Fishing on Devils Lake continues to be very good. Walleyes are being caught in most
all parts of the lake and right now most presentations are working. Some of the
better areas have been all the bridges of the lake, the north end of Six Mile Bay,
the Golden Pond near the Mauvee Bridge, Howards Farm, Holy Bay, New Mil Bay, the
north end of Creel Bay, Foughty's Point, Skadsen's, and some of the smaller bays in
East Devils Lake. Anglers are slip bobbering with leeches or crawlers in the trees
in 5-12 feet of water, jigging rockier or bridge areas, or cranking the shorelines
with shad raps, eskos, countdowns or pitching jigs with plastic such as sassy shads.
Pike continue to be caught in most areas along with walleyes, but their action has
slowed a bit from earlier.
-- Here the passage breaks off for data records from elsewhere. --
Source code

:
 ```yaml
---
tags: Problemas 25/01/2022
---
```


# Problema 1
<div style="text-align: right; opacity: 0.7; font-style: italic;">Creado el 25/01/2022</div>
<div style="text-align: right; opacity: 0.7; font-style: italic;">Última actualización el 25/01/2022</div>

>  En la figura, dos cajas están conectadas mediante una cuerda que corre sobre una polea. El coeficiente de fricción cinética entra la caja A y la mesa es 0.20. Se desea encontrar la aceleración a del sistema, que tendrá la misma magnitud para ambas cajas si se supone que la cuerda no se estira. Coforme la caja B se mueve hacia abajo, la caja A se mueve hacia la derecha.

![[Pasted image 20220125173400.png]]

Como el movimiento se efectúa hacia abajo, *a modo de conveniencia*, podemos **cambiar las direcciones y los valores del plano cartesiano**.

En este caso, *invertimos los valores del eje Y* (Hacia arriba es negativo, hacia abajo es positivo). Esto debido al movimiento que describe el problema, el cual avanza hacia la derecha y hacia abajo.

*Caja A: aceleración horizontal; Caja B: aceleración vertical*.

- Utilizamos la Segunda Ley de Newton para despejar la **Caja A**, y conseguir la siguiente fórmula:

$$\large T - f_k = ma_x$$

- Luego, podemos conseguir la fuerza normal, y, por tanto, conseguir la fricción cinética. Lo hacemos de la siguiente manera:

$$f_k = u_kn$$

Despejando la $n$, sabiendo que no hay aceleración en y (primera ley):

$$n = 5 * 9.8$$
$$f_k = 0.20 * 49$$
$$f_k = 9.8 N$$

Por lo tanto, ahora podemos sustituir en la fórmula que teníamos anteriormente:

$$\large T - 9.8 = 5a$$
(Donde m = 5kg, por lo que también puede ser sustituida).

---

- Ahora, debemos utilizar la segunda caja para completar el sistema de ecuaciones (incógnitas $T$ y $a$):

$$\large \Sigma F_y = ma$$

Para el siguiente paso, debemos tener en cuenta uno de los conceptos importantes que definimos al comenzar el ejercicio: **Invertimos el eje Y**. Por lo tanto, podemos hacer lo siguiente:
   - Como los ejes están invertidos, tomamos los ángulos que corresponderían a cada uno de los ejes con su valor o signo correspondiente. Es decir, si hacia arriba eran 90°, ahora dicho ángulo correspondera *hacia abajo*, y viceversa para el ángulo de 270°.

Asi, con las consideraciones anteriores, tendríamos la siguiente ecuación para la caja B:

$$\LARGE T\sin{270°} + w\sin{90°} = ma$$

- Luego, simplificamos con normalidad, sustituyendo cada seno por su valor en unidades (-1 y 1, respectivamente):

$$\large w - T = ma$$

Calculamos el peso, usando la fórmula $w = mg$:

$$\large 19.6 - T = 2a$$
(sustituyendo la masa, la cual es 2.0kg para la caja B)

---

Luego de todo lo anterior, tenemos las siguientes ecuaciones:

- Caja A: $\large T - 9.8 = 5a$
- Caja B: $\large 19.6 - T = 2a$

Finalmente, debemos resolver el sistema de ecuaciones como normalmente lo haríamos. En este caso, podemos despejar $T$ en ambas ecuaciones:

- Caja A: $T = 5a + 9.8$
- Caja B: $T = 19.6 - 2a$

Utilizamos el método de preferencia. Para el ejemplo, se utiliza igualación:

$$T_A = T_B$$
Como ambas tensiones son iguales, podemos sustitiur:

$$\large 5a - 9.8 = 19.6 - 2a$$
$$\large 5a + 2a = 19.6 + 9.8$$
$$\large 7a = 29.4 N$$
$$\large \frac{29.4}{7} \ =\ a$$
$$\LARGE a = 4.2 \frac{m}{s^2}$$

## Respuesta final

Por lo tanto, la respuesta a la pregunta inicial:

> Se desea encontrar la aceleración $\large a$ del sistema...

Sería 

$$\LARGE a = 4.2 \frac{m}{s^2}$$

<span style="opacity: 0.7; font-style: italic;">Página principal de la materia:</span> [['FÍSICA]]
White bass continue to show up in the north end of Creel
Bay, Howards Bay, some of the back bays in Pelican, Penny Bay, Hay Bale Bay, and
Skadsen's. Jigs with minnows or blue/silver or firetiger cranks have been working
the best. This Saturday is the FLW tournaments final day and Sunday the Lake Region
Anglers Association will be having it's annual DL Open fishing tournament. We wish
all anglers the best of luck!!!


----------